Reinier De Ridder Ready To Test Aung La N Sang

Reinier De Ridder defeats Leandro Ataides ONE WARRIOR'S CODE in Jakarta

Reinier “The Dutch Knight” De Ridder believes his career-best victory over Leandro “Wolf” Ataides will help prepare him to face ONE Middleweight World Champion Aung La “The Burmese Python” N Sang.

The undefeated Brazilian Jiu-Jitsu black belt from Breda, Netherlands, earned a shot at the gold when he defeated the former World Title challenger at ONE: WARRIOR’S CODE in Jakarta, Indonesia on Friday, 7 February.

Though De Ridder was forced to go the distance for the first time in his career, the 15 minutes he spent battling against the colossal Brazilian gave him new confidence in his ability to overcome adversity and taught him some valuable lessons he can use to evolve as a martial artist.

Once “The Dutch Knight” got a chance to recover from his exciting battle inside the Istora Senayan, he revealed what it felt like to go to a decision for the first time, and how he plans to use the experience to defeat “The Burmese Python” when they face off.

ONE Championship: How are you feeling about the match-up and victory in Jakarta?

Reinier De Ridder: I had a lot of time to reflect on the plane home, and I had some time to talk to my coaches.

Basically, it was good to have to dig deep for once, to go all three rounds, and to see how far I could push myself to get the win. A lot of stuff didn’t go to plan at all, but it was good to have to dig deep and get the win anyway.

ONE: What did you learn from the first decision win of your career?

RDR: It taught me a lot about myself, and a lot about my technique as well.

There are a lot of things I will do a lot better in the next fight, there are a lot of things I will work on that I am already working on in my mind. I was in the gym yesterday. I can’t really do a lot yet, but I am really excited to make some adjustments and get ready for Aung La.

ONE: Ataides looked strong in the first round and defended your takedowns well. How did he feel in there?

RDR: His lip got cut in the first two minutes and that made it really slippery. When I shot in and grabbed him, he was slippery like nothing else I have felt before.

I think it was in the second round, I took him down and I thought, ‘Now I got him, he is not going anywhere,’ but then he was like an eel! He moved a little bit and slipped right out of my hands.

ONE: As the bout wore on, you started to look more confident and had more success. Why was that?

RDR: He was very tired. I was tired, but he was empty. He had to work hard to defend my takedowns, and in the clinch, I hit him with a lot of shots to the body as well – a lot of knees – and I think that really helped to wear him out, too.

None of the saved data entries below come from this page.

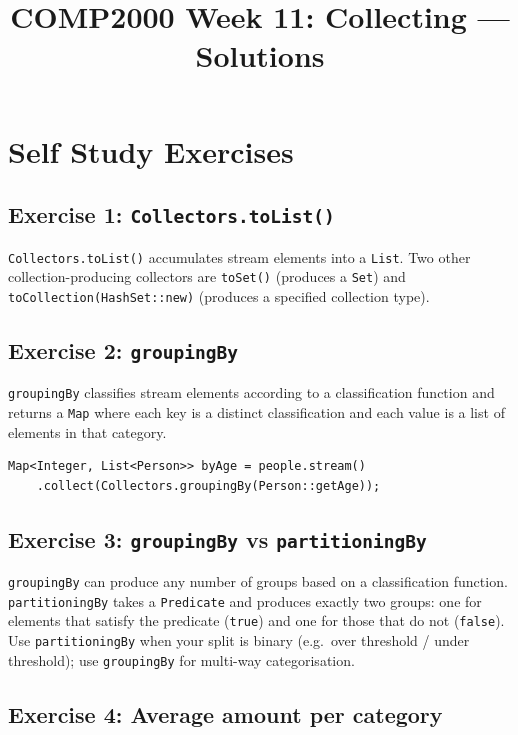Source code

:\documentclass[twoside=false,DIV=14]{scrartcl}
\title{\color{redish} \vspace{-1em}COMP2000 Week 11: Collecting --- Solutions}
\begin{document}
{\color{blackish}\maketitle}\vspace{-7em}

\section*{Self Study Exercises}

\subsection*{Exercise 1: \texttt{Collectors.toList()}}

\texttt{Collectors.toList()} accumulates stream elements into a \texttt{List}.  Two other collection-producing collectors are \texttt{toSet()} (produces a \texttt{Set}) and \texttt{toCollection(HashSet::new)} (produces a specified collection type).

\subsection*{Exercise 2: \texttt{groupingBy}}

\texttt{groupingBy} classifies stream elements according to a classification function and returns a \texttt{Map} where each key is a distinct classification and each value is a list of elements in that category.

\begin{lstlisting}
Map<Integer, List<Person>> byAge = people.stream()
    .collect(Collectors.groupingBy(Person::getAge));
\end{lstlisting}

\subsection*{Exercise 3: \texttt{groupingBy} vs \texttt{partitioningBy}}

\texttt{groupingBy} can produce any number of groups based on a classification function.  \texttt{partitioningBy} takes a \texttt{Predicate} and produces exactly two groups: one for elements that satisfy the predicate (\texttt{true}) and one for those that do not (\texttt{false}).  Use \texttt{partitioningBy} when your split is binary (e.g.\ over threshold / under threshold); use \texttt{groupingBy} for multi-way categorisation.

\subsection*{Exercise 4: Average amount per category}
\end{document}
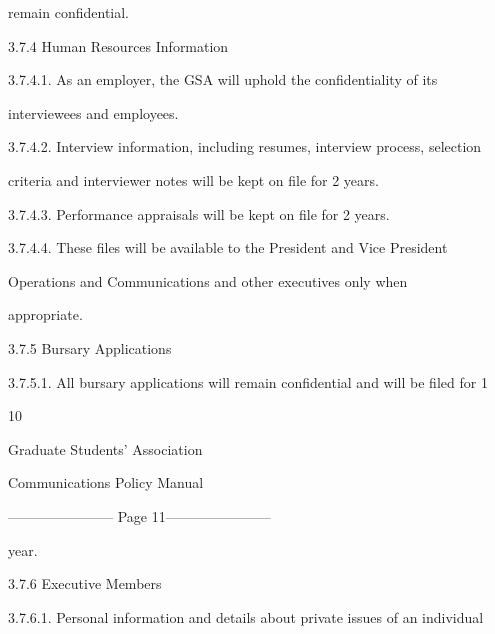              remain confidential.   



3.7.4  Human Resources Information  

  

  3.7.4.1.   As   an   employer,   the   GSA   will   uphold   the   confidentiality   of   its  



             interviewees and employees.   



  3.7.4.2.   Interview  information,  including  resumes,  interview  process,  selection  



             criteria and interviewer notes will be kept on file for 2 years.   



  3.7.4.3.   Performance appraisals will be kept on file for 2 years.   



  3.7.4.4.   These   files   will   be   available   to   the   President   and   Vice   President  



             Operations   and   Communications   and   other   executives   only   when  



             appropriate.   



3.7.5  Bursary Applications  

  

3.7.5.1. All bursary applications will remain confidential and will be filed for 1  

                                                    10  

                                    

                                  Graduate Students’ Association  

                                  Communications Policy Manual  

  


----------------------- Page 11-----------------------

year.  

  

3.7.6  Executive Members  

  

3.7.6.1. Personal information and details about private issues of an individual  



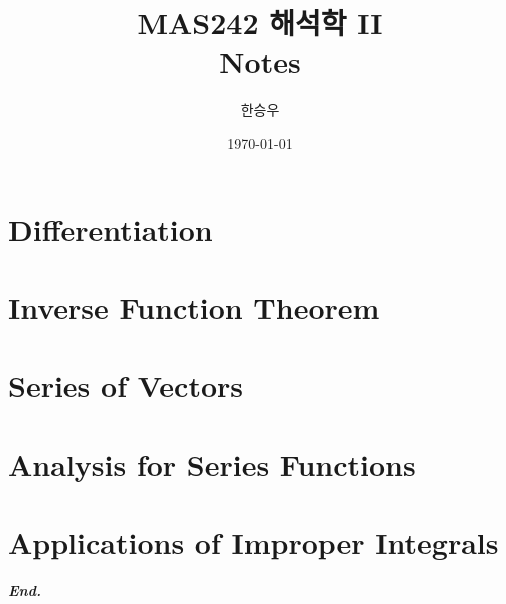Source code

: \documentclass[a4paper,12pt]{report}
\title{\Huge{MAS242 해석학 II}\\Notes}
\author{\huge{한승우}}
\date{\today}
\begin{document}
\maketitle
\newpage
{}
\tikzexternaldisable
\tableofcontents
\tikzexternalenable
\pagebreak

\chapter{Differentiation}
 
\chapter{Inverse Function Theorem}
 
\chapter{Series of Vectors}
 
\chapter{Analysis for Series Functions}
 
\chapter{Applications of Improper Integrals}
 
\vfill
\begin{center}
    \textbf{\textit{End.}}
\end{center}
\end{document}
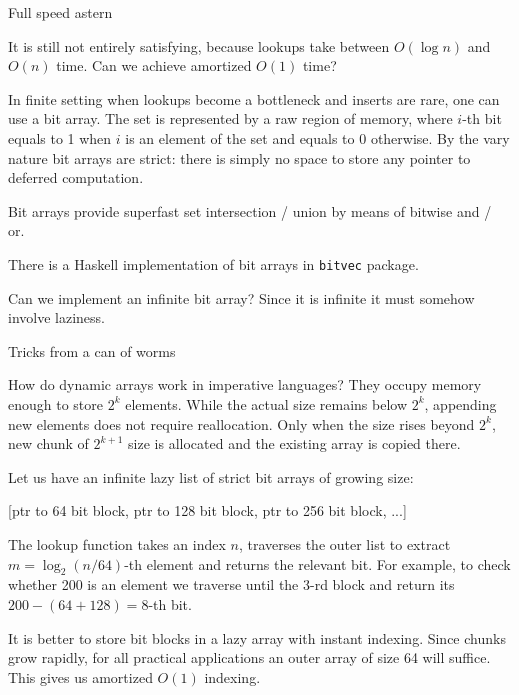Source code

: \documentclass[handout]{beamer}
\begin{document}
\begin{frame}{Full speed astern}

It is still not entirely satisfying, because lookups take
between $O(\log n)$ and $O(n)$ time.
Can we achieve amortized $O(1)$ time?

\bigskip

\pause
In finite setting when lookups become a bottleneck and inserts are rare,
one can use a bit array. The set is represented by a raw region of memory,
where $i$-th bit equals to 1 when $i$ is an element of the set and equals to 0
otherwise. By the vary nature bit arrays are strict: there is simply no space
to store any pointer to deferred computation.

\bigskip

\pause
Bit arrays provide superfast set intersection / union
by means of bitwise and / or.

\bigskip

\pause
There is a Haskell implementation of bit arrays in {\tt bitvec} package.

\bigskip

\pause
Can we implement an infinite bit array? Since it is infinite
it must somehow involve laziness.

\end{frame}

\begin{frame}{Tricks from a can of worms}

How do dynamic arrays
work in imperative languages? They occupy memory
enough to store $2^k$ elements. While the actual size remains below
$2^k$, appending new elements does not require reallocation.
Only when the size rises beyond $2^k$, new chunk of $2^{k+1}$ size
is allocated and the existing array is copied there.

\bigskip

\pause

Let us have an infinite lazy list of strict bit arrays of growing size:

[ptr to 64 bit block, ptr to 128 bit block, ptr to 256 bit block, ...]

\bigskip

\pause
The lookup function takes an index $n$,
traverses the outer list to extract $m = \log_2 (n/64)$-th element
and returns the relevant bit. For example, to check whether 200 is an
element we traverse until the 3-rd block
and return its $200-(64+128) = 8$-th bit.

\bigskip

\pause
It is better to store bit blocks in a lazy array with instant indexing.
Since chunks grow rapidly, for all practical applications
an outer array of size 64 will suffice. This gives us amortized $O(1)$ indexing.

\end{frame}
\end{document}
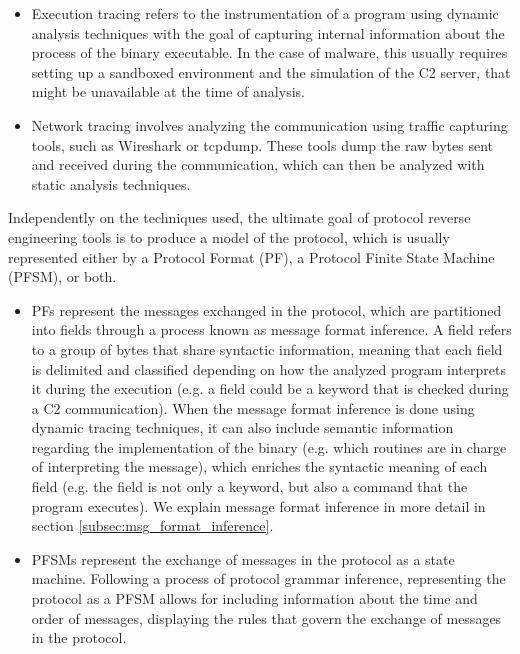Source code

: \documentclass[conference]{IEEEtran}
\begin{document}
\begin{itemize}
    \item Execution tracing refers to the instrumentation of a program using dynamic
          analysis techniques with the goal of capturing internal information about the
          process of the binary executable. In the case of malware, this usually requires
          setting up a sandboxed environment and the simulation of the C2 server, that
          might be unavailable at the time of analysis.
    \item Network tracing involves analyzing the communication using traffic capturing
          tools, such as Wireshark or tcpdump. These tools dump the raw bytes sent and
          received during the communication, which can then be analyzed with static
          analysis techniques.
\end{itemize}

Independently on the techniques used, the ultimate goal of protocol reverse
engineering tools is to produce a model of the protocol, which is usually
represented either by a Protocol Format (PF), a Protocol Finite State Machine
(PFSM), or both.
\begin{itemize}
    \item PFs represent the messages exchanged in the protocol, which are partitioned
          into fields through a process known as message format inference. A field refers
          to a group of bytes that share syntactic information, meaning that each field
          is delimited and classified depending on how the analyzed program interprets it
          during the execution \cite{polyglot_caballero} (e.g. a field could be a keyword
          that is checked during a C2 communication). When the message format inference
          is done using dynamic tracing techniques, it can also include semantic
          information regarding the implementation of the binary (e.g. which routines are
          in charge of interpreting the message), which enriches the syntactic meaning of
          each field (e.g. the field is not only a keyword, but also a command that the
          program executes). We explain message format inference in more detail in
          section \ref{subsec:msg_format_inference}.
    \item PFSMs represent the exchange of messages in the protocol as a state machine.
          Following a process of protocol grammar inference, representing the protocol as
          a PFSM allows for including information about the time and order of messages,
          displaying the rules that govern the exchange of messages in the protocol.
\end{itemize}
\end{document}
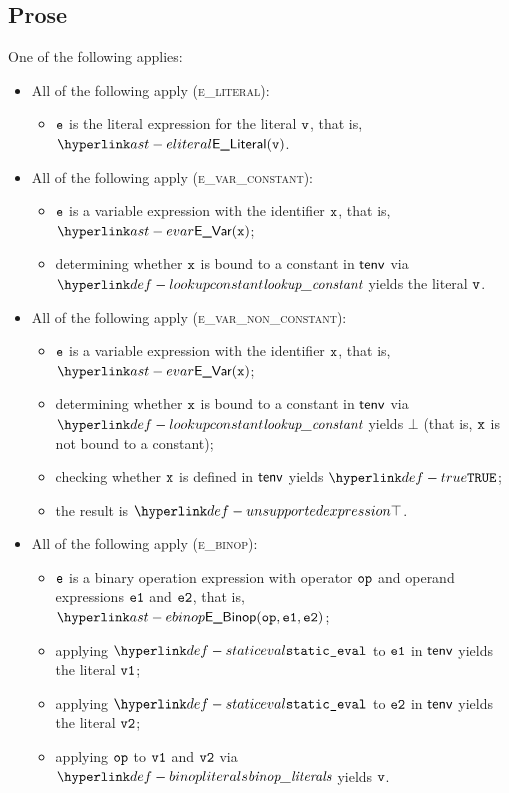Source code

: \subsection{Prose}
One of the following applies:
\begin{itemize}
  \item All of the following apply (\textsc{e\_literal}):
  \begin{itemize}
    \item $\texttt{e}$ is the literal expression for the literal $\texttt{v}$, that is, $\ELiteral(\vv)$.
  \end{itemize}

  \item All of the following apply (\textsc{e\_var\_constant}):
  \begin{itemize}
    \item $\texttt{e}$ is a variable expression with the identifier $\texttt{x}$, that is, $\EVar(\vx)$;
    \item determining whether $\texttt{x}$ is bound to a constant in $\textsf{tenv}$ via $\lookupconstant$ yields the literal $\texttt{v}$.
  \end{itemize}

  \item All of the following apply (\textsc{e\_var\_non\_constant}):
  \begin{itemize}
    \item $\texttt{e}$ is a variable expression with the identifier $\texttt{x}$, that is, $\EVar(\vx)$;
    \item determining whether $\texttt{x}$ is bound to a constant in $\textsf{tenv}$ via $\lookupconstant$ yields $\bot$
          (that is, $\texttt{x}$ is not bound to a constant);
    \item checking whether $\texttt{x}$ is defined in $\textsf{tenv}$ yields $\True$\ProseOrTypeError;
    \item the result is $\CannotBeTransformed$.
  \end{itemize}

  \item All of the following apply (\textsc{e\_binop}):
  \begin{itemize}
    \item $\texttt{e}$ is a binary operation expression with operator $\texttt{op}$ and operand expressions $\texttt{e1}$ and $\texttt{e2}$,
          that is, $\EBinop(\op, \veone, \vetwo)$;
    \item applying $\staticeval$ to $\texttt{e1}$ in $\textsf{tenv}$ yields the literal $\texttt{v1}$\ProseTerminateAs{\CannotBeTransformed, \TypeErrorConfig};
    \item applying $\staticeval$ to $\texttt{e2}$ in $\textsf{tenv}$ yields the literal $\texttt{v2}$\ProseTerminateAs{\CannotBeTransformed, \TypeErrorConfig};
    \item applying $\texttt{op}$ to $\texttt{v1}$ and $\texttt{v2}$ via $\binopliterals$ yields $\texttt{v}$\ProseOrTypeError.
  \end{itemize}


\end{itemize}
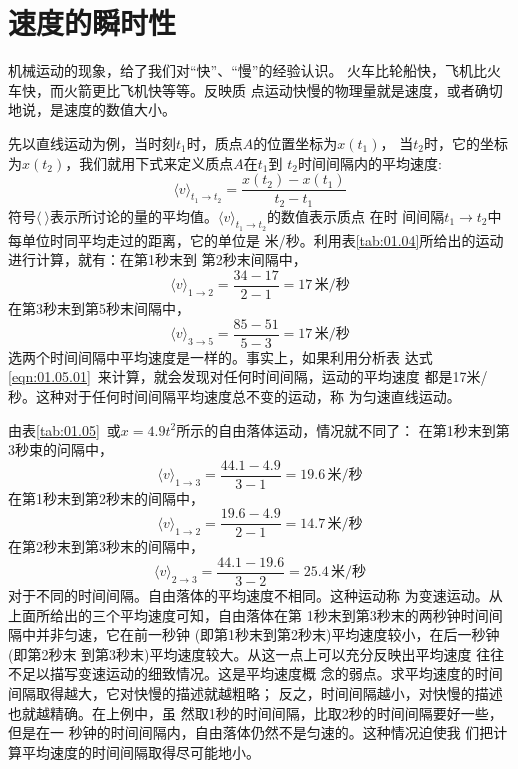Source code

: \section{速度的瞬时性}\label{sec:01.06}

机械运动的现象，给了我们对“快”、“慢”的经验认识。
火车比轮船快，飞机比火车快，而火箭更比飞机快等等。反映质
点运动快慢的物理量就是速度，或者确切地说，是速度的数值大小。

先以直线运动为例，当时刻$ t_1 $时，质点$ A $的位置坐标为$ x\left(t_1\right) $，
当$ t_2 $时，它的坐标为$ x\left(t_2\right) $，我们就用下式来定义质点$ A $在$ t_1 $到
$ t_2 $时间间隔内的平均速度:
\begin{equation}
    \langle v\rangle_{t_{1} \rightarrow t_{2}}=\frac{x\left(t_{2}\right)-x\left(t_{1}\right)}{t_{2}-t_{1}} \label{eqn:01.06.01}
\end{equation}
符号$\langle ~ \rangle$表示所讨论的量的平均值。$\langle v\rangle_{t_{1} \rightarrow t_{2}}$的数值表示质点
在时
\clearpage
\noindent 间间隔$t_{1} \rightarrow t_{2}$中每单位时同平均走过的距离，它的单位是
米/秒。利用表\ref{tab:01.04}所给出的运动进行计算，就有：在第1秒末到
第2秒末间隔中，
\begin{equation*}
    \langle v\rangle_{1 \rightarrow 2}=\frac{34-17}{2-1}=17\,\text{米/秒}
\end{equation*}
在第3秒末到第5秒末间隔中，
\begin{equation*}
    \langle v\rangle_{3 \rightarrow 5}=\frac{85-51}{5-3}=17\,\text{米/秒}
\end{equation*}
选两个时间间隔中平均速度是一样的。事实上，如果利用分析表
达式\eqref{eqn:01.05.01}~来计算，就会发现对任何时间间隔，运动的平均速度
都是17米/秒。这种对于任何时间间隔平均速度总不变的运动，称
为匀速直线运动。

由表\ref{tab:01.05}~或$x=4.9t^2$所示的自由落体运动，情况就不同了：
在第1秒末到第3秒束的问隔中，
\begin{equation*}
    \langle v\rangle_{1 \rightarrow 3}=\frac{44.1-4.9}{3-1}=19.6\,\text{米/秒}
\end{equation*}
在第1秒末到第2秒末的间隔中，
\begin{equation*}
    \langle v\rangle_{1 \rightarrow 2}=\frac{19.6-4.9}{2-1}=14.7\,\text{米/秒}
\end{equation*}
在第2秒末到第3秒末的间隔中，
\begin{equation*}
    \langle v\rangle_{2 \rightarrow 3}=\frac{44.1-19.6}{3-2}=25.4\,\text{米/秒}
\end{equation*}
对于不同的时间间隔。自由落体的平均速度不相同。这种运动称
为变速运动。从上面所给出的三个平均速度可知，自由落体在第
1秒末到第3秒末的两秒钟时间间隔中并非匀速，它在前一秒钟
(即第1秒末到第2秒末)平均速度较小，在后一秒钟(即第2秒末
到第3秒末)平均速度较大。从这一点上可以充分反映出平均速度
往往不足以描写变速运动的细致情况。这是平均速度概
念的弱点。求平均速度的时间间隔取得越大，它对快慢的描述就越粗略；
反之，时间间隔越小，对快慢的描述也就越精确。在上例中，虽
然取1秒的时间间隔，比取2秒的时间间隔要好一些，但是在一
秒钟的时间间隔内，自由落体仍然不是匀速的。这种情况迫使我
们把计算平均速度的时间间隔取得尽可能地小。

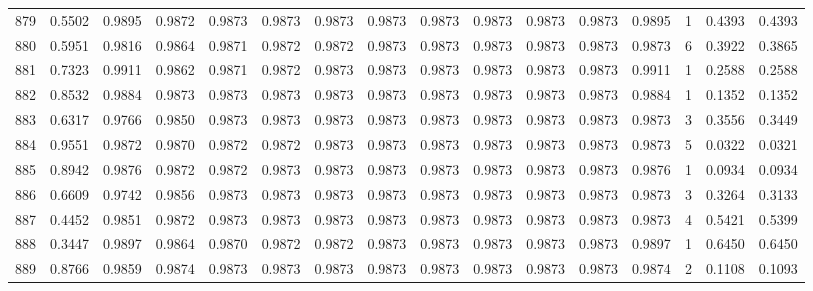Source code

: \begin{tabular}{lrrrrrrrrrrrrrrr}
879 &      0.5502 &  0.9895 &  0.9872 &  0.9873 &  0.9873 &  0.9873 &  0.9873 &  0.9873 &  0.9873 &  0.9873 &   0.9873 &     0.9895 &      1 &                    0.4393 &                     0.4393 \\
880 &      0.5951 &  0.9816 &  0.9864 &  0.9871 &  0.9872 &  0.9872 &  0.9873 &  0.9873 &  0.9873 &  0.9873 &   0.9873 &     0.9873 &      6 &                    0.3922 &                     0.3865 \\
881 &      0.7323 &  0.9911 &  0.9862 &  0.9871 &  0.9872 &  0.9873 &  0.9873 &  0.9873 &  0.9873 &  0.9873 &   0.9873 &     0.9911 &      1 &                    0.2588 &                     0.2588 \\
882 &      0.8532 &  0.9884 &  0.9873 &  0.9873 &  0.9873 &  0.9873 &  0.9873 &  0.9873 &  0.9873 &  0.9873 &   0.9873 &     0.9884 &      1 &                    0.1352 &                     0.1352 \\
883 &      0.6317 &  0.9766 &  0.9850 &  0.9873 &  0.9873 &  0.9873 &  0.9873 &  0.9873 &  0.9873 &  0.9873 &   0.9873 &     0.9873 &      3 &                    0.3556 &                     0.3449 \\
884 &      0.9551 &  0.9872 &  0.9870 &  0.9872 &  0.9872 &  0.9873 &  0.9873 &  0.9873 &  0.9873 &  0.9873 &   0.9873 &     0.9873 &      5 &                    0.0322 &                     0.0321 \\
885 &      0.8942 &  0.9876 &  0.9872 &  0.9872 &  0.9873 &  0.9873 &  0.9873 &  0.9873 &  0.9873 &  0.9873 &   0.9873 &     0.9876 &      1 &                    0.0934 &                     0.0934 \\
886 &      0.6609 &  0.9742 &  0.9856 &  0.9873 &  0.9873 &  0.9873 &  0.9873 &  0.9873 &  0.9873 &  0.9873 &   0.9873 &     0.9873 &      3 &                    0.3264 &                     0.3133 \\
887 &      0.4452 &  0.9851 &  0.9872 &  0.9873 &  0.9873 &  0.9873 &  0.9873 &  0.9873 &  0.9873 &  0.9873 &   0.9873 &     0.9873 &      4 &                    0.5421 &                     0.5399 \\
888 &      0.3447 &  0.9897 &  0.9864 &  0.9870 &  0.9872 &  0.9872 &  0.9873 &  0.9873 &  0.9873 &  0.9873 &   0.9873 &     0.9897 &      1 &                    0.6450 &                     0.6450 \\
889 &      0.8766 &  0.9859 &  0.9874 &  0.9873 &  0.9873 &  0.9873 &  0.9873 &  0.9873 &  0.9873 &  0.9873 &   0.9873 &     0.9874 &      2 &                    0.1108 &                     0.1093 \\

\end{tabular}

I still had to be careful as he was very dangerous, especially with the knees. I was careful to not rush in and get hit with one of those.

Holland's Reinier De Ridder takes aim at Leandro Ataides

ONE: He tagged you a few times with hard shots. How did his power feel when you were in there?

RDR: His power is something else. He has been knocking out the top guys – [Vitaly] Bigdash and a lot of others – but he never got a real clean shot off on me.

I was always moving my head, or there was always something in-between to block it. I’m glad I didn’t get a knee to the face or something crazy! He was strong and powerful, and he’s wild. His hands were really low. That’s something I’ve never experienced either and it really stuck in my mind.

Because his hands were low, I didn’t know where the shots were coming from. I would hit him with a jab or a cross or something, but then his left hand or right hand would come up and I couldn’t see where it was coming from.

Normally when the hands are up I can see where the shots are coming from more precisely. I had to go with big head movement to avoid these shots because I didn’t know where they were coming from. There is nobody in the gym that fights that way so it’s a new thing, but I think it’s something I can work on.

ONE: What do you think was the key thing that earned you the win?

RDR: I think I did more damage. I think if the fight would have gone two or three more minutes, I would have finished him. 

ONE: How satisfied are you overall with your performance?

RDR: I wasn’t satisfied, to be honest. I’m in there to finish a guy, not win a decision, so in the first few hours after the fight I was happy I got the win, but I was unhappy about not getting a finish.

But, I feel good about the fight now. That came after a few days of processing it and talking to my coaches. Now I’m proud I showed heart and proud that I got the win despite all of the stuff that happened in the fight.

I’m happy I dug deep and gave it all I had in the last round, but it wasn’t my most technical performance. I have much more to show.

ONE: With the win, you booked your spot against Aung La N Sang to compete for the ONE Middleweight World Title. When would you like that to happen?

RDR: I just need a few weeks to heal up, then I will be ready. I think he has earned the right to pick the place and the time, but I just want to heal up, then I will get back to it.

ONE: Are you more confident about facing him now you’ve beaten one of the division’s most dangerous men?

RDR: Yeah, I took a guy out who knocked out Bigdash. Aung La didn’t knock out Bigdash. They had two close fights, so let’s see what I can do with Aung La!